Akan tetapi penulis melihat adanya satu ruang kosong dalam segenap upaya yang telah dilakukan tersebut. Ruang kosong itu terbentuk karena pendekatan yang dilakukan tidak diawali dengan membangun pondasi logis dan filosofis yang kokoh dalam benak wajib pajak. Akumulasi kekeliruan dalam model penyuluhan langsung atau melalui rujukan ke sejumlah literatur perpajakan yang rigid hanya menciptakan kepatuhan dalam keterpaksaan tanpa kesadaran. Sehingga wajib pajak semata hanya memandang kepatuhan yang mereka lakukan hanya didorong untuk terhindar dari sanksi. Ruang kosong itulah yang mencoba penulis isi melalui artikel ini. Pemerintah dapat memulai pembenahan itu dengan mengganti pendekatan dalam penyuluhan yang dilakukan. Edukasi dan diseminasi yang hanya memaparkan landasan hukum dan sejumlah sanksi harus diganti dengan pendekatan yang membangun logika bahwa pajak adalah kontrak sosial sekaligus harga yang harus dibayar masyarakat atas pelayanan dan fasilitas yang disediakan oleh pemerintah. Sebagaimana disebutkan oleh Swenson dan Karayan (2007) bahwa the only reason that taxes seem to be everywhere is that they are a price paid for government”.
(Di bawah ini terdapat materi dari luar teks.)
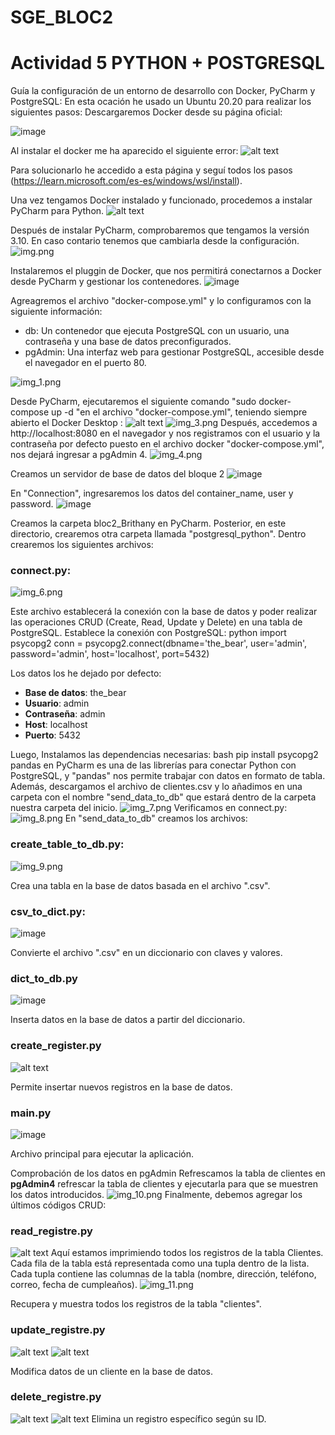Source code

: # SGE_BLOC2
# Actividad 5 PYTHON + POSTGRESQL
Guía la configuración de un entorno de desarrollo con Docker, PyCharm y PostgreSQL:
En esta ocación he usado un Ubuntu 20.20 para realizar los siguientes pasos:
Descargaremos Docker desde su página oficial:

![image](https://github.com/user-attachments/assets/734634e7-3f77-4dd4-89ad-bb05a68cab20)

Al instalar el docker me ha aparecido el siguiente error:
![alt text](image.png)

Para solucionarlo he accedido a esta página y seguí todos los pasos (https://learn.microsoft.com/es-es/windows/wsl/install).

Una vez tengamos Docker instalado y funcionado, procedemos a instalar PyCharm para Python.
![alt text](image-1.png)

Después de instalar PyCharm, comprobaremos que tengamos la versión 3.10. En caso contario tenemos que cambiarla desde la configuración.
![img.png](img.png)

Instalaremos el pluggin de Docker, que nos permitirá conectarnos a Docker desde PyCharm y gestionar los contenedores.
![image](https://github.com/user-attachments/assets/1a4bccac-2f06-46e6-bc07-7451d4e2c7f3)

Agreagremos el archivo "docker-compose.yml" y lo configuramos con la siguiente información:
- db: Un contenedor que ejecuta PostgreSQL con un usuario, una contraseña y una base de datos preconfigurados.
- pgAdmin: Una interfaz web para gestionar PostgreSQL, accesible desde el navegador en el puerto 80.

![img_1.png](img_1.png)

Desde PyCharm, ejecutaremos el siguiente comando "sudo docker-compose up -d
"en el archivo "docker-compose.yml", teniendo siempre abierto el Docker Desktop :
![alt text](image-9.png)
![img_3.png](img_3.png)
Después, accedemos a http://localhost:8080 en el navegador y nos registramos con el usuario y la contraseña por defecto puesto en el archivo docker "docker-compose.yml", nos dejará ingresar a pgAdmin 4.
![img_4.png](img_4.png)

Creamos un servidor de base de datos del bloque 2
![image](https://github.com/user-attachments/assets/3962075c-99b9-49f1-81cd-cfad964a1fe4)

En "Connection", ingresaremos los datos del container_name, user y password.
![image](https://github.com/user-attachments/assets/a9330aab-ef11-40ba-af9a-6b5bd0f830fe)

Creamos la carpeta bloc2_Brithany en PyCharm. Posterior, en este directorio, crearemos otra carpeta llamada "postgresql_python". Dentro crearemos los siguientes archivos:

### **connect.py:**
![img_6.png](img_6.png)


Este archivo establecerá la conexión con la base de datos y poder realizar las operaciones CRUD (Create, Read, Update y Delete) en una tabla de PostgreSQL.
Establece la conexión con PostgreSQL:
python
import psycopg2
conn = psycopg2.connect(dbname='the_bear', user='admin', password='admin', host='localhost', port=5432)

Los datos los he dejado por defecto:
- **Base de datos**: the_bear
- **Usuario**: admin
- **Contraseña**: admin
- **Host**: localhost
- **Puerto**: 5432

Luego, Instalamos las dependencias necesarias:
bash pip install psycopg2 pandas
 en PyCharm es una de las librerías para conectar Python con PostgreSQL, y "pandas" nos permite trabajar con datos en formato de tabla. Además, descargamos el archivo de clientes.csv y lo añadimos en una carpeta con el nombre "send_data_to_db" que estará dentro de la carpeta nuestra carpeta del inicio.
![img_7.png](img_7.png)
Verificamos en connect.py:
![img_8.png](img_8.png)
En "send_data_to_db" creamos los archivos:

### **create_table_to_db.py:**
![img_9.png](img_9.png)

Crea una tabla en la base de datos basada en el archivo ".csv".

### **csv_to_dict.py:**
![image](https://github.com/user-attachments/assets/05362e47-38b4-4b28-86e0-86e6a6715db4)


 Convierte el archivo ".csv" en un diccionario con claves y valores.

### **dict_to_db.py**
![image](https://github.com/user-attachments/assets/dad241b0-7611-42aa-9eed-f9c0291912e8)

Inserta datos en la base de datos a partir del diccionario.

### **create_register.py**
![alt text](image-4.png)

Permite insertar nuevos registros en la base de datos.

### **main.py**
![image](https://github.com/user-attachments/assets/5710dbbe-f56f-4579-a287-22562a08ceb2)

Archivo principal para ejecutar la aplicación.

Comprobación de los datos en pgAdmin
Refrescamos la tabla de clientes en **pgAdmin4** refrescar la tabla de clientes y ejecutarla para que se muestren los datos introducidos.
![img_10.png](img_10.png)
Finalmente, debemos agregar los últimos códigos CRUD:

### **read_registre.py**

![alt text](image-5.png)
Aquí estamos imprimiendo todos los registros de la tabla Clientes. Cada fila de la tabla está representada como una tupla dentro de la lista. Cada tupla contiene las columnas de la tabla (nombre, dirección, teléfono, correo, fecha de cumpleaños).
![img_11.png](img_11.png)

Recupera y muestra todos los registros de la tabla "clientes".

### **update_registre.py**

![alt text](image-6.png)
![alt text](image-11.png)

Modifica datos de un cliente en la base de datos.

### **delete_registre.py**

![alt text](image-7.png)
![alt text](image-8.png)
Elimina un registro específico según su ID.

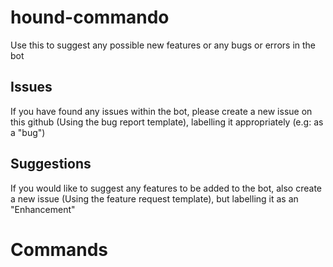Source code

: # hound-commando
Use this to suggest any possible new features or any bugs or errors in the bot

Issues
------
If you have found any issues within the bot, please create a new issue on this github (Using the bug report template), labelling it appropriately (e.g: as a "bug")

Suggestions
-----------
If you would like to suggest any features to be added to the bot, also create a new issue (Using the feature request template), but labelling it as an "Enhancement"

Commands
========
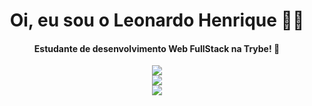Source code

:
# <div align="center">Oi, eu sou o Leonardo Henrique 🙋‍♂️</div>
#### <div align="center">Estudante de desenvolvimento Web FullStack na Trybe! 💚</div>


<div align="center"><img src="https://github-readme-stats.vercel.app/api?username=leonardohenriquedev&show_icons=true&theme=vue-dark&hide=stars,issues&locale=pt-br"></div>

<div align="center"><img src="https://github-readme-stats.vercel.app/api/top-langs/?username=leonardohenriquedev&layout=compact&theme=vue-dark"></div>

<div align="center"><img src="https://img.shields.io/badge/LinkedIn-0077B5?style=for-the-badge&logo=linkedin&logoColor=white"></div>
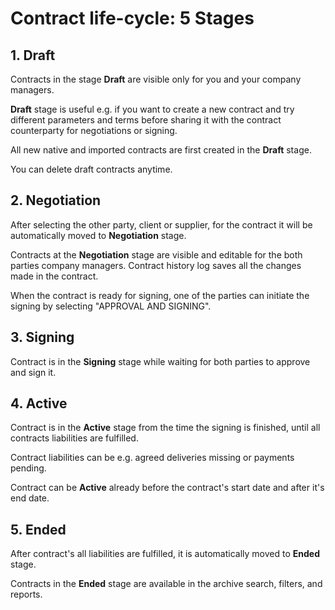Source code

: # Contract life-cycle: 5 Stages

## 1. Draft

Contracts in the stage **Draft** are visible only for you and your company managers.

**Draft** stage is useful e.g. if you want to create a new contract and try different parameters and terms before sharing it with the contract counterparty for negotiations or signing.

All new native and imported contracts are first created in the **Draft** stage.

You can delete draft contracts anytime.

## 2. Negotiation

After selecting the other party, client or supplier, for the contract it will be automatically moved to **Negotiation** stage.

Contracts at the **Negotiation** stage are visible and editable for the both parties company managers. Contract history log saves all the changes made in the contract.

When the contract is ready for signing, one of the parties can initiate the signing by selecting "APPROVAL AND SIGNING".

## 3. Signing

Contract is in the **Signing** stage while waiting for both parties to approve and sign it.

## 4. Active

Contract is in the **Active** stage from the time the signing is finished, until all contracts liabilities are fulfilled.

Contract liabilities can be e.g. agreed deliveries missing or payments pending.

Contract can be **Active** already before the contract's start date and after it's end date.

## 5. Ended

After contract's all liabilities are fulfilled, it is automatically moved to **Ended** stage.

Contracts in the **Ended** stage are available in the archive search, filters, and reports.
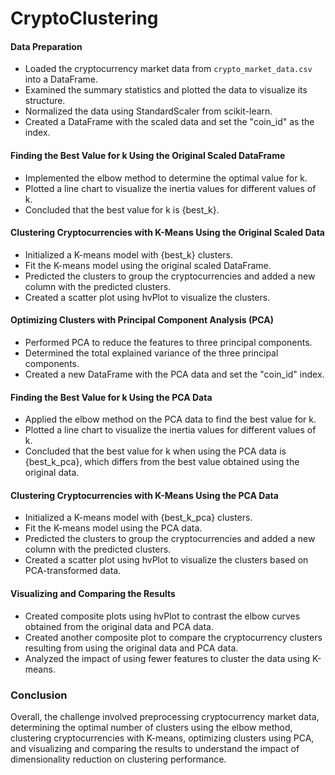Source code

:# CryptoClustering
#### Data Preparation
- Loaded the cryptocurrency market data from `crypto_market_data.csv` into a DataFrame.
- Examined the summary statistics and plotted the data to visualize its structure.
- Normalized the data using StandardScaler from scikit-learn.
- Created a DataFrame with the scaled data and set the "coin_id" as the index.

#### Finding the Best Value for k Using the Original Scaled DataFrame
- Implemented the elbow method to determine the optimal value for k.
- Plotted a line chart to visualize the inertia values for different values of k.
- Concluded that the best value for k is {best_k}.

#### Clustering Cryptocurrencies with K-Means Using the Original Scaled Data
- Initialized a K-means model with {best_k} clusters.
- Fit the K-means model using the original scaled DataFrame.
- Predicted the clusters to group the cryptocurrencies and added a new column with the predicted clusters.
- Created a scatter plot using hvPlot to visualize the clusters.

#### Optimizing Clusters with Principal Component Analysis (PCA)
- Performed PCA to reduce the features to three principal components.
- Determined the total explained variance of the three principal components.
- Created a new DataFrame with the PCA data and set the "coin_id" index.

#### Finding the Best Value for k Using the PCA Data
- Applied the elbow method on the PCA data to find the best value for k.
- Plotted a line chart to visualize the inertia values for different values of k.
- Concluded that the best value for k when using the PCA data is {best_k_pca}, which differs from the best value obtained using the original data.

#### Clustering Cryptocurrencies with K-Means Using the PCA Data
- Initialized a K-means model with {best_k_pca} clusters.
- Fit the K-means model using the PCA data.
- Predicted the clusters to group the cryptocurrencies and added a new column with the predicted clusters.
- Created a scatter plot using hvPlot to visualize the clusters based on PCA-transformed data.

#### Visualizing and Comparing the Results
- Created composite plots using hvPlot to contrast the elbow curves obtained from the original data and PCA data.
- Created another composite plot to compare the cryptocurrency clusters resulting from using the original data and PCA data.
- Analyzed the impact of using fewer features to cluster the data using K-means.

### Conclusion
Overall, the challenge involved preprocessing cryptocurrency market data, determining the optimal number of clusters using the elbow method, clustering cryptocurrencies with K-means, optimizing clusters using PCA, and visualizing and comparing the results to understand the impact of dimensionality reduction on clustering performance.
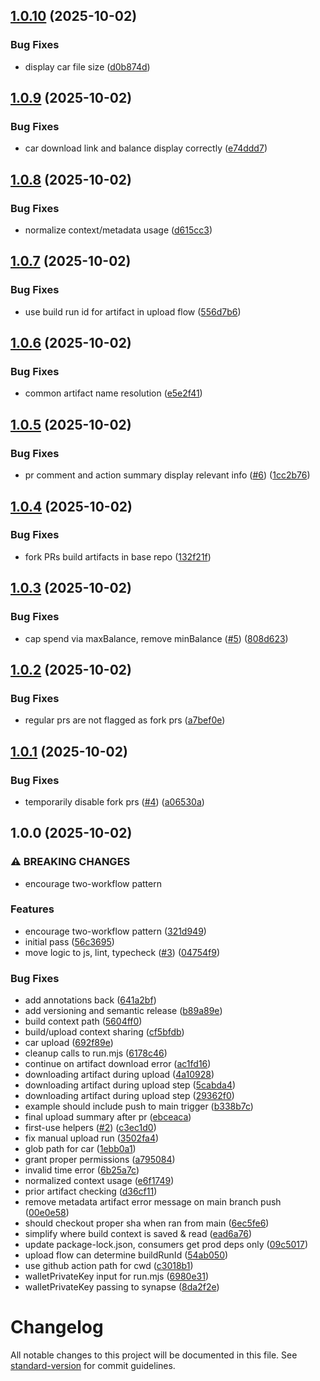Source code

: ## [1.0.10](https://github.com/SgtPooki/filecoin-upload-action/compare/v1.0.9...v1.0.10) (2025-10-02)

### Bug Fixes

* display car file size ([d0b874d](https://github.com/SgtPooki/filecoin-upload-action/commit/d0b874d4db5bb18fc4cff4789947ecd0c5ddd9d8))

## [1.0.9](https://github.com/SgtPooki/filecoin-upload-action/compare/v1.0.8...v1.0.9) (2025-10-02)

### Bug Fixes

* car download link and balance display correctly ([e74ddd7](https://github.com/SgtPooki/filecoin-upload-action/commit/e74ddd720dfe72b906de2e77c0b7332299a4f8c1))

## [1.0.8](https://github.com/SgtPooki/filecoin-upload-action/compare/v1.0.7...v1.0.8) (2025-10-02)

### Bug Fixes

* normalize context/metadata usage ([d615cc3](https://github.com/SgtPooki/filecoin-upload-action/commit/d615cc3cffdf0f8d65d8a444022e3f006e71e5ed))

## [1.0.7](https://github.com/SgtPooki/filecoin-upload-action/compare/v1.0.6...v1.0.7) (2025-10-02)

### Bug Fixes

* use build run id for artifact in upload flow ([556d7b6](https://github.com/SgtPooki/filecoin-upload-action/commit/556d7b697d15cfaa9f2db0e5cf2a1de209214303))

## [1.0.6](https://github.com/SgtPooki/filecoin-upload-action/compare/v1.0.5...v1.0.6) (2025-10-02)

### Bug Fixes

* common artifact name resolution ([e5e2f41](https://github.com/SgtPooki/filecoin-upload-action/commit/e5e2f41b0cf4ccb07446d1eeca8407fe408d2aaf))

## [1.0.5](https://github.com/SgtPooki/filecoin-upload-action/compare/v1.0.4...v1.0.5) (2025-10-02)

### Bug Fixes

* pr comment and action summary display relevant info ([#6](https://github.com/SgtPooki/filecoin-upload-action/issues/6)) ([1cc2b76](https://github.com/SgtPooki/filecoin-upload-action/commit/1cc2b7676349fefee971f29ce3cfdd73d562e7d5))

## [1.0.4](https://github.com/SgtPooki/filecoin-upload-action/compare/v1.0.3...v1.0.4) (2025-10-02)

### Bug Fixes

* fork PRs build artifacts in base repo ([132f21f](https://github.com/SgtPooki/filecoin-upload-action/commit/132f21fa191ed50c603b989c782776fe79462c1c))

## [1.0.3](https://github.com/SgtPooki/filecoin-upload-action/compare/v1.0.2...v1.0.3) (2025-10-02)

### Bug Fixes

* cap spend via maxBalance, remove minBalance ([#5](https://github.com/SgtPooki/filecoin-upload-action/issues/5)) ([808d623](https://github.com/SgtPooki/filecoin-upload-action/commit/808d623645c72bd92054ac19e8587bcf8c4cee55))

## [1.0.2](https://github.com/SgtPooki/filecoin-upload-action/compare/v1.0.1...v1.0.2) (2025-10-02)

### Bug Fixes

* regular prs are not flagged as fork prs ([a7bef0e](https://github.com/SgtPooki/filecoin-upload-action/commit/a7bef0e091b5fcb817783fc3660a49b20d52c9f4))

## [1.0.1](https://github.com/SgtPooki/filecoin-upload-action/compare/v1.0.0...v1.0.1) (2025-10-02)

### Bug Fixes

* temporarily disable fork prs ([#4](https://github.com/SgtPooki/filecoin-upload-action/issues/4)) ([a06530a](https://github.com/SgtPooki/filecoin-upload-action/commit/a06530a087514d63bc13cb312c4b1239bade5e85))

## 1.0.0 (2025-10-02)

### ⚠ BREAKING CHANGES

* encourage two-workflow pattern

### Features

* encourage two-workflow pattern ([321d949](https://github.com/SgtPooki/filecoin-upload-action/commit/321d949005ad0df0ab26c76a9f0644d0399dee88))
* initial pass ([56c3695](https://github.com/SgtPooki/filecoin-upload-action/commit/56c3695cf8e36f308ab474ce770c668ed6f1a8c0))
* move logic to js, lint, typecheck ([#3](https://github.com/SgtPooki/filecoin-upload-action/issues/3)) ([04754f9](https://github.com/SgtPooki/filecoin-upload-action/commit/04754f9cfe83b1e888d527132d9c8df925506a9b))

### Bug Fixes

* add annotations back ([641a2bf](https://github.com/SgtPooki/filecoin-upload-action/commit/641a2bf866d4ad0c47c98c0ddefaffdd4e628500))
* add versioning and semantic release ([b89a89e](https://github.com/SgtPooki/filecoin-upload-action/commit/b89a89eadbc6d83be9ad5cea7468d5fa908c4177))
* build context path ([5604ff0](https://github.com/SgtPooki/filecoin-upload-action/commit/5604ff0a49598ab27f525fef7bdca00388c75379))
* build/upload context sharing ([cf5bfdb](https://github.com/SgtPooki/filecoin-upload-action/commit/cf5bfdb1c01a1360e3a4926c8309d0227623ccad))
* car upload ([692f89e](https://github.com/SgtPooki/filecoin-upload-action/commit/692f89eb03ebb42dc055cfb459c33fbf45681398))
* cleanup calls to run.mjs ([6178c46](https://github.com/SgtPooki/filecoin-upload-action/commit/6178c46a0d86911cb908e18ce39134cfb2e77534))
* continue on artifact download error ([ac1fd16](https://github.com/SgtPooki/filecoin-upload-action/commit/ac1fd168dea9a642a30ed7d8e6764f8015f9c7fe))
* downloading artifact during upload ([4a10928](https://github.com/SgtPooki/filecoin-upload-action/commit/4a10928a9400103ff2a82db6af9b7ede7b36d4a9))
* downloading artifact during upload step ([5cabda4](https://github.com/SgtPooki/filecoin-upload-action/commit/5cabda49f7c499094ba1bcb0975d527533c46492))
* downloading artifact during upload step ([29362f0](https://github.com/SgtPooki/filecoin-upload-action/commit/29362f025b573d0083d2d2042d17fc06a214f886))
* example should include push to main trigger ([b338b7c](https://github.com/SgtPooki/filecoin-upload-action/commit/b338b7cc2718b3bf9b288b57abb35604aaac0a4d))
* final upload summary after pr ([ebceaca](https://github.com/SgtPooki/filecoin-upload-action/commit/ebceacab5a0197ae9d5f802e8543c6025d6aaa04))
* first-use helpers ([#2](https://github.com/SgtPooki/filecoin-upload-action/issues/2)) ([c3ec1d0](https://github.com/SgtPooki/filecoin-upload-action/commit/c3ec1d02ba6504eec5fca2b11dd9979013c605ad))
* fix manual upload run ([3502fa4](https://github.com/SgtPooki/filecoin-upload-action/commit/3502fa4607ac3a91ae06d87c94cd3f383e80a7b0))
* glob path for car ([1ebb0a1](https://github.com/SgtPooki/filecoin-upload-action/commit/1ebb0a18ea19ffcf90c3969bd960e2bc39347677))
* grant proper permissions ([a795084](https://github.com/SgtPooki/filecoin-upload-action/commit/a795084a3dfd2a8237e490286c1d5492a58b5623))
* invalid time error ([6b25a7c](https://github.com/SgtPooki/filecoin-upload-action/commit/6b25a7cbd4686acefbcb6274946d45f4d52ea659))
* normalized context usage ([e6f1749](https://github.com/SgtPooki/filecoin-upload-action/commit/e6f17491a9319c2fc75159ed8a2a274fa864a01b))
* prior artifact checking ([d36cf11](https://github.com/SgtPooki/filecoin-upload-action/commit/d36cf117de63f516d1393f416c3bd5f99bda98a0))
* remove metadata artifact error message on main branch push ([00e0e58](https://github.com/SgtPooki/filecoin-upload-action/commit/00e0e58e2dd1d8ac7a56c332efcd786c5ea6ee13))
* should checkout proper sha when ran from main ([6ec5fe6](https://github.com/SgtPooki/filecoin-upload-action/commit/6ec5fe64145a7456293f169ca5df0c5d4db0ded0))
* simplify where build context is saved & read ([ead6a76](https://github.com/SgtPooki/filecoin-upload-action/commit/ead6a76e7ad964597ca0a68b37559f634af47d3b))
* update package-lock.json, consumers get prod deps only ([09c5017](https://github.com/SgtPooki/filecoin-upload-action/commit/09c5017ff32e76d66067c2c871e0e1195078b8bf))
* upload flow can determine buildRunId ([54ab050](https://github.com/SgtPooki/filecoin-upload-action/commit/54ab050166dc0e7f525bb9070d35596ac62ed587))
* use github action path for cwd ([c3018b1](https://github.com/SgtPooki/filecoin-upload-action/commit/c3018b13bb7fb18fc6d06e8767f5387da11e7f74))
* walletPrivateKey input for run.mjs ([6980e31](https://github.com/SgtPooki/filecoin-upload-action/commit/6980e31e4a697eba9999adf4a87427898edc0ae5))
* walletPrivateKey passing to synapse ([8da2f2e](https://github.com/SgtPooki/filecoin-upload-action/commit/8da2f2e7ccd2e44a7f9199d5777f7d4fb284cb52))

# Changelog

All notable changes to this project will be documented in this file. See [standard-version](https://github.com/conventional-changelog/standard-version) for commit guidelines.
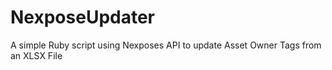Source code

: # NexposeUpdater
A simple Ruby script using Nexposes API to update Asset Owner Tags from an XLSX File
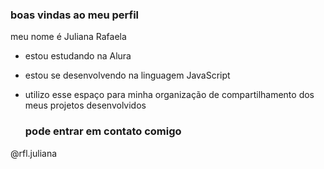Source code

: ### boas vindas ao meu perfil

meu nome é Juliana Rafaela

- estou estudando na Alura
- estou se desenvolvendo na linguagem JavaScript
- utilizo esse espaço para minha organização de compartilhamento dos meus projetos desenvolvidos

  ### pode entrar em contato comigo

@rfl.juliana

![]()
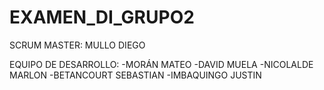 # EXAMEN_DI_GRUPO2

SCRUM MASTER: MULLO DIEGO

EQUIPO DE DESARROLLO:
-MORÁN MATEO
-DAVID MUELA
-NICOLALDE MARLON
-BETANCOURT SEBASTIAN
-IMBAQUINGO JUSTIN
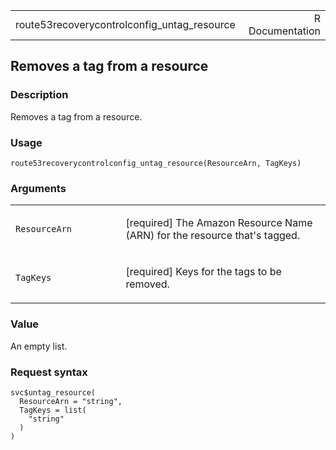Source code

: <table style="width: 100%;">
<tbody>
<tr class="odd">
<td>route53recoverycontrolconfig_untag_resource</td>
<td style="text-align: right;">R Documentation</td>
</tr>
</tbody>
</table>

## Removes a tag from a resource

### Description

Removes a tag from a resource.

### Usage

    route53recoverycontrolconfig_untag_resource(ResourceArn, TagKeys)

### Arguments

<table>
<colgroup>
<col style="width: 35%" />
<col style="width: 65%" />
</colgroup>
<tbody>
<tr class="odd">
<td><code
id="route53recoverycontrolconfig_untag_resource_:_ResourceArn">ResourceArn</code></td>
<td><p>[required] The Amazon Resource Name (ARN) for the resource that's
tagged.</p></td>
</tr>
<tr class="even">
<td><code
id="route53recoverycontrolconfig_untag_resource_:_TagKeys">TagKeys</code></td>
<td><p>[required] Keys for the tags to be removed.</p></td>
</tr>
</tbody>
</table>

### Value

An empty list.

### Request syntax

    svc$untag_resource(
      ResourceArn = "string",
      TagKeys = list(
        "string"
      )
    )

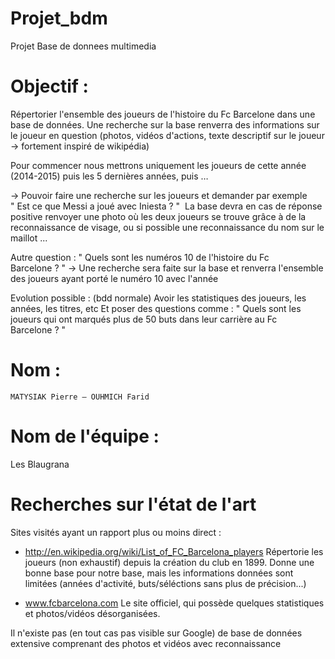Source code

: # Projet_bdm
Projet Base de donnees multimedia

# Objectif :

Répertorier l'ensemble des joueurs de l'histoire du Fc Barcelone dans une base de données.
Une recherche sur la base renverra des informations sur le joueur en question (photos, vidéos d'actions, texte descriptif sur le joueur → fortement inspiré de wikipédia)

Pour commencer nous mettrons uniquement les joueurs de cette année (2014-2015) puis les 5 dernières années, puis …

→ Pouvoir faire une recherche sur les joueurs et demander par exemple 
	" Est ce que Messi a joué avec Iniesta ? " 
La base devra en cas de réponse positive renvoyer une photo où les deux joueurs se trouve grâce à de la reconnaissance de visage, ou si possible une reconnaissance du nom sur le maillot ...

Autre question :
	" Quels sont les numéros 10 de l'histoire du Fc Barcelone ? "
→ Une recherche sera faite sur la base et renverra l'ensemble des joueurs ayant porté le numéro 10 avec l'année 


Evolution possible : (bdd normale)
	Avoir les statistiques des joueurs, les années, les titres, etc
Et poser des questions comme : " Quels sont les joueurs qui ont marqués plus de 50 buts dans leur carrière au Fc Barcelone ? "


# Nom :
	MATYSIAK Pierre – OUHMICH Farid

# Nom de l'équipe : 
Les Blaugrana


# Recherches sur l'état de l'art

Sites visités ayant un rapport plus ou moins direct :

- http://en.wikipedia.org/wiki/List_of_FC_Barcelona_players 
Répertorie les joueurs (non exhaustif) depuis la création du club en 1899. Donne une bonne base pour notre base,
mais les informations données sont limitées (années d'activité, buts/séléctions sans plus de précision...)

- www.fcbarcelona.com
Le site officiel, qui possède quelques statistiques et photos/vidéos désorganisées.

Il n'existe pas (en tout cas pas visible sur Google) de base de données extensive comprenant des photos et vidéos avec 
reconnaissance
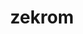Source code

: ---
id: 644
title: zekrom
types: [dragon,electric]
image: https://raw.githubusercontent.com/PokeAPI/sprites/master/sprites/pokemon/644.png
---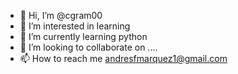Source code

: - 👋 Hi, I’m @cgram00
- 👀 I’m interested in learning
- 🌱 I’m currently learning python
- 💞️ I’m looking to collaborate on ....
- 📫 How to reach me andresfmarquez1@gmail.com

<!---
cgram00/cgram00 is a ✨ special ✨ repository because its `README.md` (this file) appears on your GitHub profile.
You can click the Preview link to take a look at your changes.
--->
Masyarakat awam yang berada di level pratama belum memiliki logika yang memadai mengenai hal itu. Logika mendasar yang terjadi sebetulnya adalah bahwa usaha yang dijalankan wajib pajak tidak akan pernah berjalan lancar jika tidak tersedia fasilitas publik yang dinikmati selama ini. Fasilitaas tersebut melekar dalam kehidupan sehari- hari tanpa disadari seperti ketersediaan infrastruktur penunjang mobilitas usaha wajib pajak. Tidak adanya infrastruktur sudah barang tentu akan menghambat usaha yang akan dijalankan atau setidaknya menimbulkan pengeluaran yang tidak perlu (inefisien). Pemerintah tanpa diminta oleh masyarakat sudah dan terus berupaya menyediakannya. Pemerintah sendiri membutuhkan dana untuk mengupayakannya secara berkelanjutan. Akibatnya untuk memenuhi kebutuhan dana itu, pemerintah memungut pajak atas hasil usaha yang diperoleh Wajib Pajak. Bagaimana hal ini menjadi mungkin? Bukankah wajib pajak bekerja sendiri untuk memperoleh hasil usahanya? Ini masalahnya. Pertanyaan semacam ini muncul karena wajib pajak tidak memahami upaya pembangunan yang dilakukan pemerintah. Pembangunan itu dijalankan untuk menyediakan fasilitas yang akhirnya memudahkan usaha wajib pajak sehingga mendatangkan hasil. Persis seperti yang sudah penulis kemukakan sebelumnya. Fenomena ini juga bisa dimaknai sebagai kesempatan untuk turut serta gotong royong membangun fasilitas publik dan bagi pemerintah pengelolaan uang pajak merupakana kesempatan untuk menegakkan amanah. Menggeser cara berpikir (logika) masyarakat dalam memenuhi kewajiban perpajakannya adalah langkah paling awal untuk meningkatkan kepatuhan dan membangun kesadaran mereka.

 

Tugas  Masyarakat  dan Wajib  Pajak:  Menghargai  Eksistensi  Self-Assesment Sebagai Landasan Filosofis

Sejumlah uraian diatas secara spesifik tertuju kepada pemerintah sebagai saran dalam upaya membangun logika pada masyarakat. Sebagaimana telah penulis singgung sebelumnya bahwa upaya untuk berbenah harus datang dua arah yaitu dari pihak wajib pajak dan pemerintah, maka uraian didalam sub artikel ini mengangkat sistem self-assesment sebagai landasan filosofis yang penting dipahami oleh masyarakat dan wajib pajak. Conny Simanjuntak (2012) dalam penelitiannya menyebutkan bahwa sistem self-assesment memungkinkan wajib pajak berperan aktif sementara DJP hanya bertindak pasif. Kebebasan dan kepercayaan itu diberikan sepenuhnya oleh negara (DJP) kepada wajib pajak untuk menghitung, memperhitungkan, membayar, dan melaporkan sendiri kewajiban perpajakannya. Poin ini adalah kelebihan sistem self-assesment seperti yang dikemukakan oleh Sadhani. Sehingga kunci utama keberhasilan sistem self-assesment ada pada kepatuhan sukarela yang diharapkan muncul dari wajib pajak (Sukanto, 1982). Sebab melalui sistem self-assesment, DJP mengganggap semua kewajiban perpajakan yang disampaikan Wajib Pajak sudah benar sampai petugas pajak dapat membuktikan adanya kesalahan.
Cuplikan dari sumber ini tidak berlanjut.